Wikimedia projects, including the flagship English Wikipedia, have been restricted in access to people with internet access. kiwix is opening that up, via its offline reader.

I have blogged before about kiwix - this article is an effort to tell other people how to do the same.

Kiwix is a cross-platform reader of zim files. Zim is an open, standardised file format to store Wiki content efficiently for offline usage. It is compressed (LZMA), with fast resolution of inter-article links. It is simple (one file), and optimised to run on really small devices like phones.

Readers available

There are two supported platforms for the reader, Windows and Linux. These are graphical, client programs that appear similar to a web browser

  • with a search box at the top of a display area.

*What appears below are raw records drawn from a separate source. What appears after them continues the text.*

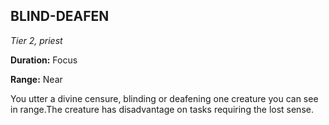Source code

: ## BLIND-DEAFEN

_Tier 2, priest_

**Duration:** Focus

**Range:** Near

You utter a divine censure, blinding or deafening one creature you can see in range.The creature has disadvantage on tasks requiring the lost sense.

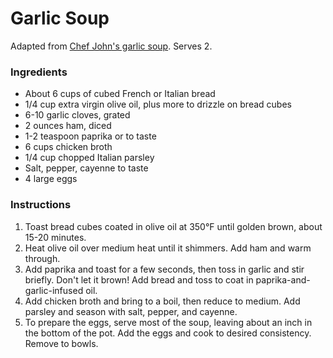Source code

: # Garlic Soup

Adapted from [Chef John's garlic soup](http://foodwishes.blogspot.com/2013/04/celebrating-national-garlic-day-with.html). Serves 2.

### Ingredients

- About 6 cups of cubed French or Italian bread
- 1/4 cup extra virgin olive oil, plus more to drizzle on bread cubes
- 6-10 garlic cloves, grated
- 2 ounces ham, diced
- 1-2 teaspoon paprika or to taste
- 6 cups chicken broth
- 1/4 cup chopped Italian parsley
- Salt, pepper, cayenne to taste
- 4 large eggs

### Instructions

1. Toast bread cubes coated in olive oil at 350&deg;F until golden brown, about 15-20 minutes.
2. Heat olive oil over medium heat until it shimmers. Add ham and warm through.
3. Add paprika and toast for a few seconds, then toss in garlic and stir briefly. Don't let it brown! Add bread and toss to coat in paprika-and-garlic-infused oil.
4. Add chicken broth and bring to a boil, then reduce to medium. Add parsley and season with salt, pepper, and cayenne.
5. To prepare the eggs, serve most of the soup, leaving about an inch in the bottom of the pot. Add the eggs and cook to desired consistency. Remove to bowls.
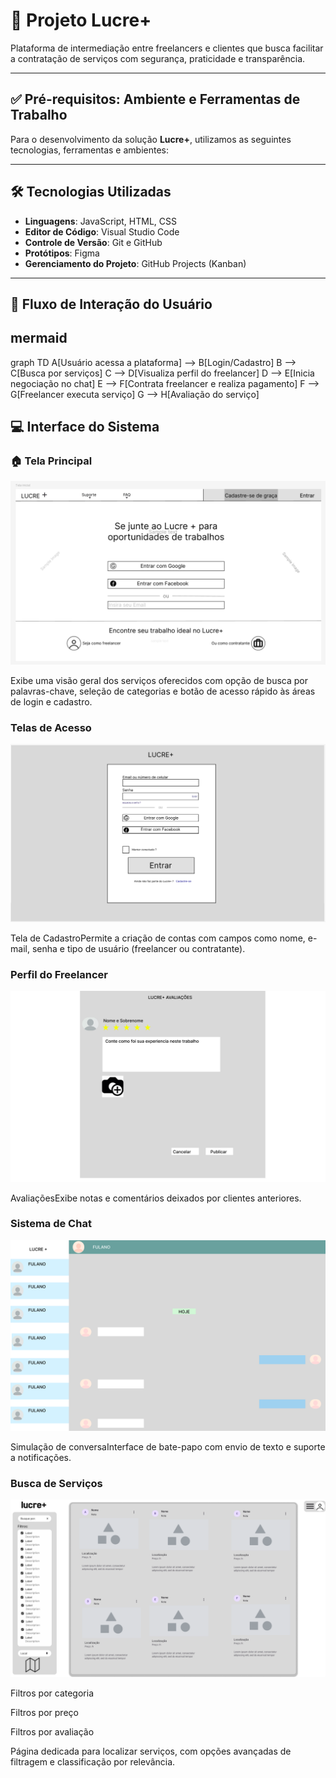 # 🚀 Projeto Lucre+

Plataforma de intermediação entre freelancers e clientes que busca facilitar a contratação de serviços com segurança, praticidade e transparência.

---

## ✅ Pré-requisitos: Ambiente e Ferramentas de Trabalho

Para o desenvolvimento da solução **Lucre+**, utilizamos as seguintes tecnologias, ferramentas e ambientes:

---

## 🛠️ Tecnologias Utilizadas

- **Linguagens**: JavaScript, HTML, CSS  
- **Editor de Código**: Visual Studio Code  
- **Controle de Versão**: Git e GitHub  
- **Protótipos**: Figma  
- **Gerenciamento do Projeto**: GitHub Projects (Kanban)

---

## 🔁 Fluxo de Interação do Usuário

## mermaid
graph TD
    A[Usuário acessa a plataforma] --> B[Login/Cadastro]
    B --> C[Busca por serviços]
    C --> D[Visualiza perfil do freelancer]
    D --> E[Inicia negociação no chat]
    E --> F[Contrata freelancer e realiza pagamento]
    F --> G[Freelancer executa serviço]
    G --> H[Avaliação do serviço]

## 💻 Interface do Sistema

### 🏠 Tela Principal

![Wireframe Tela Inicial](docs/images/wireframes/wireframeT01.Tela.Inicial.png)

Exibe uma visão geral dos serviços oferecidos com opção de busca por palavras-chave,
seleção de categorias e botão de acesso rápido às áreas de login e cadastro.

### Telas de Acesso

![Wireframe Tela de Login/Cadastro](docs/images/wireframes/wireframeT02A.Login.Cadastro.png)

Tela de CadastroPermite a criação de contas com campos como nome, e-mail, senha e tipo de usuário (freelancer ou contratante).

### Perfil do Freelancer

![Wireframe Tela de Avaliação](docs/images/wireframes/wireframeT12.Avaliacao.png)

AvaliaçõesExibe notas e comentários deixados por clientes anteriores.

### Sistema de Chat

![Wireframe Tela de Chat](docs/images/wireframes/wireframeT07.Chat.png)

Simulação de conversaInterface de bate-papo com envio de texto e suporte a notificações.

### Busca de Serviços

![Wireframe Resultados da Pesquisa](docs/images/wireframes/wireframeT06.Resultados.da.Pesquisa.png)

Filtros por categoria

Filtros por preço

Filtros por avaliação

Página dedicada para localizar serviços, com opções avançadas de filtragem e classificação por relevância.
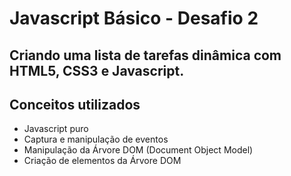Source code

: # Javascript Básico - Desafio 2
## Criando uma lista de tarefas dinâmica com HTML5, CSS3 e Javascript.

## Conceitos utilizados

- Javascript puro
- Captura e manipulação de eventos
- Manipulação da Árvore DOM (Document Object Model)
- Criação de elementos da Árvore DOM
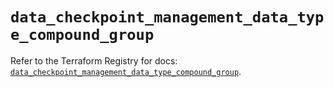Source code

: # `data_checkpoint_management_data_type_compound_group`

Refer to the Terraform Registry for docs: [`data_checkpoint_management_data_type_compound_group`](https://registry.terraform.io/providers/checkpointsw/checkpoint/2.11.0/docs/data-sources/management_data_type_compound_group).
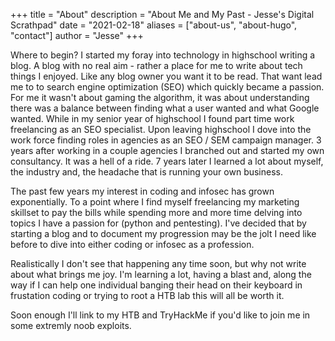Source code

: +++
title = "About"
description = "About Me and My Past - Jesse's Digital Scrathpad"
date = "2021-02-18"
aliases = ["about-us", "about-hugo", "contact"]
author = "Jesse"
+++

Where to begin? I started my foray into technology in highschool writing a blog. A blog with no real aim - rather a place for me to write about tech things I enjoyed. Like any blog owner you want it to be read. That want lead me to to search engine optimization (SEO) which quickly became a passion. For me it wasn't about gaming the algorithm, it was about understanding there was a balance between finding what a user wanted and what Google wanted.
While in my senior year of highschool I found part time work freelancing as an SEO specialist. Upon leaving highschool I dove into the work force finding roles in agencies as an SEO / SEM campaign manager. 3 years after working in a couple agencies I branched out and started my own consultancy. It was a hell of a ride. 7 years later I learned a lot about myself, the industry and, the headache that is running your own business.

The past few years my interest in coding and infosec has grown exponentially. To a point where I find myself freelancing my marketing skillset to pay the bills while spending more and more time delving into topics I have a passion for (python and pentesting). I've decided that by starting a blog and to document my progression may be the jolt I need like before to dive into either coding or infosec as a profession. 

Realistically I don't see that happening any time soon, but why not write about what brings me joy. I'm learning a lot, having a blast and, along the way if I can help one individual banging their head on their keyboard in frustation coding or trying to root a HTB lab this will all be worth it.

Soon enough I'll link to my HTB and TryHackMe if you'd like to join me in some extremly noob exploits.
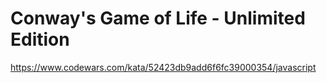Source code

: # Conway's Game of Life - Unlimited Edition

https://www.codewars.com/kata/52423db9add6f6fc39000354/javascript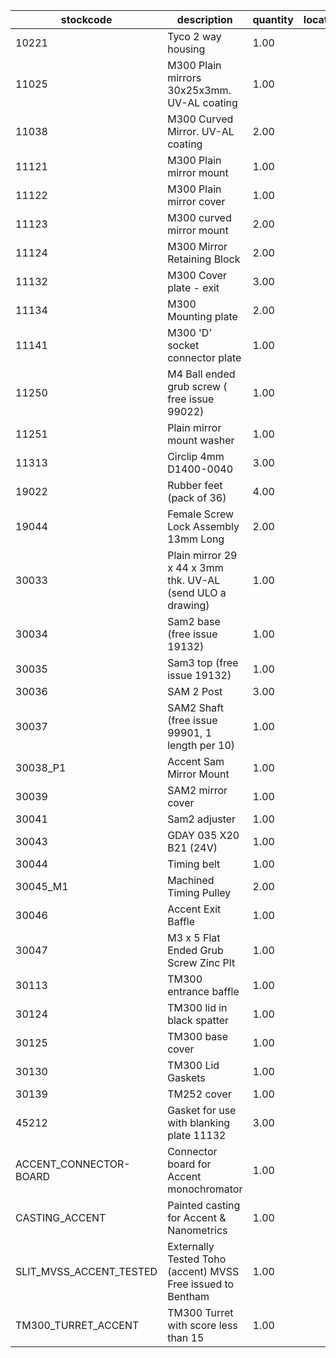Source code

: |stockcode|description|quantity|location|
|---------|-----------|--------|--------|
|10221|Tyco 2 way housing|1.00||
|11025|M300 Plain mirrors 30x25x3mm.  UV-AL coating|1.00||
|11038|M300 Curved Mirror.  UV-AL coating|2.00||
|11121|M300 Plain mirror mount|1.00||
|11122|M300 Plain mirror cover|1.00||
|11123|M300 curved mirror mount|2.00||
|11124|M300 Mirror Retaining Block|2.00||
|11132|M300 Cover plate - exit|3.00||
|11134|M300 Mounting plate|2.00||
|11141|M300 'D' socket connector plate|1.00||
|11250|M4 Ball ended grub screw ( free issue 99022)|1.00||
|11251|Plain mirror mount washer|1.00||
|11313|Circlip 4mm D1400-0040|3.00||
|19022|Rubber feet (pack of 36)|4.00||
|19044|Female Screw Lock Assembly 13mm Long|2.00||
|30033|Plain mirror 29 x 44 x 3mm thk.  UV-AL (send ULO a drawing)|1.00||
|30034|Sam2 base (free issue 19132)|1.00||
|30035|Sam3 top (free issue 19132)|1.00||
|30036|SAM 2 Post|3.00||
|30037|SAM2 Shaft (free issue 99901, 1 length per 10)|1.00||
|30038_P1|Accent Sam Mirror Mount|1.00||
|30039|SAM2 mirror cover|1.00||
|30041|Sam2 adjuster|1.00||
|30043|GDAY 035 X20 B21 (24V)|1.00||
|30044|Timing belt|1.00||
|30045_M1|Machined Timing Pulley|2.00||
|30046|Accent Exit Baffle|1.00||
|30047|M3 x 5 Flat Ended Grub Screw Zinc Plt|1.00||
|30113|TM300 entrance baffle|1.00||
|30124|TM300 lid in black spatter|1.00||
|30125|TM300 base cover|1.00||
|30130|TM300 Lid Gaskets|1.00||
|30139|TM252 cover|1.00||
|45212|Gasket for use with blanking plate 11132|3.00||
|ACCENT_CONNECTOR-BOARD|Connector board for Accent monochromator|1.00||
|CASTING_ACCENT|Painted casting for Accent & Nanometrics|1.00||
|SLIT_MVSS_ACCENT_TESTED|Externally Tested Toho (accent) MVSS Free issued to Bentham|1.00||
|TM300_TURRET_ACCENT|TM300 Turret with score less than 15|1.00||
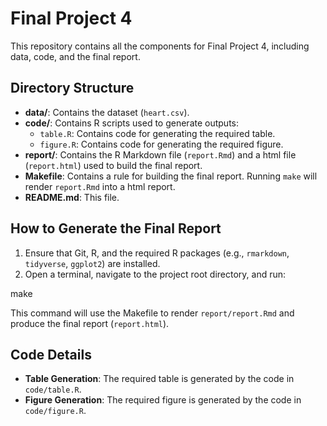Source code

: # Final Project 4

This repository contains all the components for Final Project 4, including data, code, and the final report.

## Directory Structure

- **data/**: Contains the dataset (`heart.csv`).
- **code/**: Contains R scripts used to generate outputs:
  - `table.R`: Contains code for generating the required table.
  - `figure.R`: Contains code for generating the required figure.
- **report/**: Contains the R Markdown file (`report.Rmd`) and a html file (`report.html`)  used to build the final report.
- **Makefile**: Contains a rule for building the final report. Running `make` will render `report.Rmd` into a html report.
- **README.md**: This file.

## How to Generate the Final Report

1. Ensure that Git, R, and the required R packages (e.g., `rmarkdown`, `tidyverse`, `ggplot2`) are installed.
2. Open a terminal, navigate to the project root directory, and run:

make

This command will use the Makefile to render `report/report.Rmd` and produce the final report (`report.html`).

## Code Details

- **Table Generation**: The required table is generated by the code in `code/table.R`.
- **Figure Generation**: The required figure is generated by the code in `code/figure.R`.

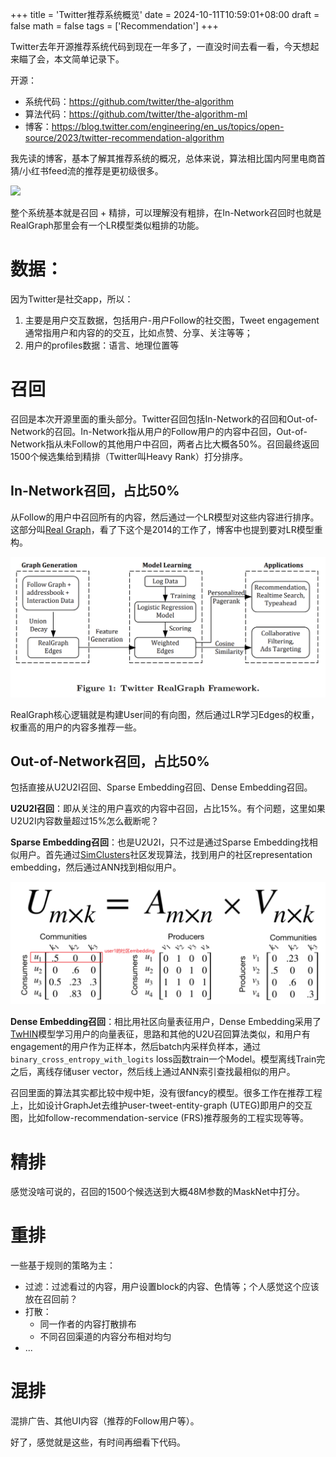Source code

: +++
title = 'Twitter推荐系统概览'
date = 2024-10-11T10:59:01+08:00
draft = false
math = false
tags = ['Recommendation']
+++

Twitter去年开源推荐系统代码到现在一年多了，一直没时间去看一看，今天想起来瞄了会，本文简单记录下。

开源：
- 系统代码：https://github.com/twitter/the-algorithm
- 算法代码：https://github.com/twitter/the-algorithm-ml
- 博客：https://blog.twitter.com/engineering/en_us/topics/open-source/2023/twitter-recommendation-algorithm

我先读的博客，基本了解其推荐系统的概况，总体来说，算法相比国内阿里电商首猜/小红书feed流的推荐是更初级很多。

![](./image/image.png)

整个系统基本就是召回 + 精排，可以理解没有粗排，在In-Network召回时也就是RealGraph那里会有一个LR模型类似粗排的功能。

# 数据：

因为Twitter是社交app，所以：
1. 主要是用户交互数据，包括用户-用户Follow的社交图，Tweet engagement通常指用户和内容的的交互，比如点赞、分享、关注等等；
2. 用户的profiles数据：语言、地理位置等

# 召回

召回是本次开源里面的重头部分。Twitter召回包括In-Network的召回和Out-of-Network的召回。In-Network指从用户的Follow用户的内容中召回，Out-of-Network指从未Follow的其他用户中召回，两者占比大概各50%。召回最终返回1500个候选集给到精排（Twitter叫Heavy Rank）打分排序。

## In-Network召回，占比50%

从Follow的用户中召回所有的内容，然后通过一个LR模型对这些内容进行排序。这部分叫[Real Graph](https://www.ueo-workshop.com/wp-content/uploads/2014/04/sig-alternate.pdf)，看了下这个是2014的工作了，博客中也提到要对LR模型重构。

![](image/realgraph.png)

RealGraph核心逻辑就是构建User间的有向图，然后通过LR学习Edges的权重，权重高的用户的内容多推荐一些。

## Out-of-Network召回，占比50%

包括直接从U2U2I召回、Sparse Embedding召回、Dense Embedding召回。

**U2U2I召回**：即从关注的用户喜欢的内容中召回，占比15%。有个问题，这里如果U2U2I内容数量超过15%怎么截断呢？

**Sparse Embedding召回**：也是U2U2I，只不过是通过Sparse Embedding找相似用户。首先通过[SimClusters](https://github.com/twitter/the-algorithm/blob/main/src/scala/com/twitter/simclusters_v2/README.md)社区发现算法，找到用户的社区representation embedding，然后通过ANN找到相似用户。

![](image/simcluster.png)

**Dense Embedding召回**：相比用社区向量表征用户，Dense Embedding采用了[TwHIN](https://github.com/twitter/the-algorithm-ml/blob/main/projects/twhin/README.md)模型学习用户的向量表征，思路和其他的U2U召回算法类似，和用户有engagement的用户作为正样本，然后batch内采样负样本，通过`binary_cross_entropy_with_logits` loss函数train一个Model。模型离线Train完之后，离线存储user vector，然后线上通过ANN索引查找最相似的用户。

召回里面的算法其实都比较中规中矩，没有很fancy的模型。很多工作在推荐工程上，比如设计GraphJet去维护user-tweet-entity-graph (UTEG)即用户的交互图，比如follow-recommendation-service (FRS)推荐服务的工程实现等等。

# 精排

感觉没啥可说的，召回的1500个候选送到大概48M参数的MaskNet中打分。

# 重排

一些基于规则的策略为主：

- 过滤：过滤看过的内容，用户设置block的内容、色情等；个人感觉这个应该放在召回前？
- 打散：
    - 同一作者的内容打散排布
    - 不同召回渠道的内容分布相对均匀
- ...

# 混排

混排广告、其他UI内容（推荐的Follow用户等）。

好了，感觉就是这些，有时间再细看下代码。


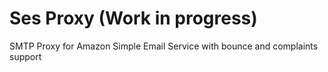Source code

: Ses Proxy (Work in progress)
=========

SMTP Proxy for Amazon Simple Email Service with bounce and complaints support
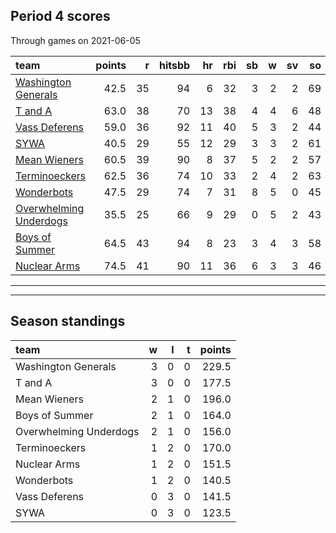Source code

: 

## Period 4 scores

Through games on 2021-06-05


|team                                              | points|  r| hitsbb| hr| rbi| sb|  w| sv| so|   era|  whip|
|:-------------------------------------------------|------:|--:|------:|--:|---:|--:|--:|--:|--:|-----:|-----:|
|[Washington Generals](./washingtongenerals)       |   42.5| 35|     94|  6|  32|  3|  2|  2| 69| 5.207| 1.393|
|[T and A](./tanda)                                |   63.0| 38|     70| 13|  38|  4|  4|  6| 48| 4.615| 1.410|
|[Vass Deferens](./vassdeferens)                   |   59.0| 36|     92| 11|  40|  5|  3|  2| 44| 4.894| 1.200|
|[SYWA](./sywa)                                    |   40.5| 29|     55| 12|  29|  3|  3|  2| 61| 5.185| 1.272|
|[Mean Wieners](./meanwieners)                     |   60.5| 39|     90|  8|  37|  5|  2|  2| 57| 2.786| 1.214|
|[Terminoeckers](./terminoeckers)                  |   62.5| 36|     74| 10|  33|  2|  4|  2| 63| 3.754| 0.979|
|[Wonderbots](./wonderbots)                        |   47.5| 29|     74|  7|  31|  8|  5|  0| 45| 4.000| 1.259|
|[Overwhelming Underdogs](./overwhelmingunderdogs) |   35.5| 25|     66|  9|  29|  0|  5|  2| 43| 4.754| 1.225|
|[Boys of Summer](./boysofsummer)                  |   64.5| 43|     94|  8|  23|  3|  4|  3| 58| 4.576| 1.136|
|[Nuclear Arms](./nucleararms)                     |   74.5| 41|     90| 11|  36|  6|  3|  3| 46| 2.415| 1.098|

* * *
* * *

## Season standings


|team                   |  w|  l|  t| points|
|:----------------------|--:|--:|--:|------:|
|Washington Generals    |  3|  0|  0|  229.5|
|T and A                |  3|  0|  0|  177.5|
|Mean Wieners           |  2|  1|  0|  196.0|
|Boys of Summer         |  2|  1|  0|  164.0|
|Overwhelming Underdogs |  2|  1|  0|  156.0|
|Terminoeckers          |  1|  2|  0|  170.0|
|Nuclear Arms           |  1|  2|  0|  151.5|
|Wonderbots             |  1|  2|  0|  140.5|
|Vass Deferens          |  0|  3|  0|  141.5|
|SYWA                   |  0|  3|  0|  123.5|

These readers need a zim file to read - there is a standard File->Open dialog box available top-left to allow you to choose a zim file.

On the first time you access a zim file, the reader will offer to index it, allowing you to use the search bar. This can take quite a long time, but the results are saved on disk and you do not need to do it again. On linux, these are stored at ~/.www.kiwix.org/kiwix in case you are interested. Both readers below can be downloaded from http://sourceforge.net/projects/kiwix/files/_ - which I refer to as Sourceforge below.

Windows

To install the Windows reader, you will need to download it from sourceforge above - where you will find kiwix-0.9-alpha1-win.zip. You need to unzip that file under your “Program Files” directory, and create a launcher for your desktop pointing to “Program Files/kiwix/kiwix.exe

Linux

On sourceforge you will also find a deb for the very latest Ubuntu linux 10.04 (Lucid Lynx), called kiwix-0.9-alpha2.deb. If you are running 10.04, download this file and install it with

sudo dpkg -i kiwix-0.9-alpha2.deb

It will undoubtedly complain that some or all of libicu42,libxapian15, xapian-tools, xulrunner-1.9, zlib1g, libbz2-1.0, liblzma1,libmicrohttpd5 are missing. That is fixable by running this :-

sudo aptitude install libicu42 libxapian15 xapian-tools xulrunner-1.9 zlib1g libbz2-1.0 liblzma1 libmicrohttpd5

Which will take care of those dependencies, and finish installing kiwix for you. All these packages are in the lucid repositories.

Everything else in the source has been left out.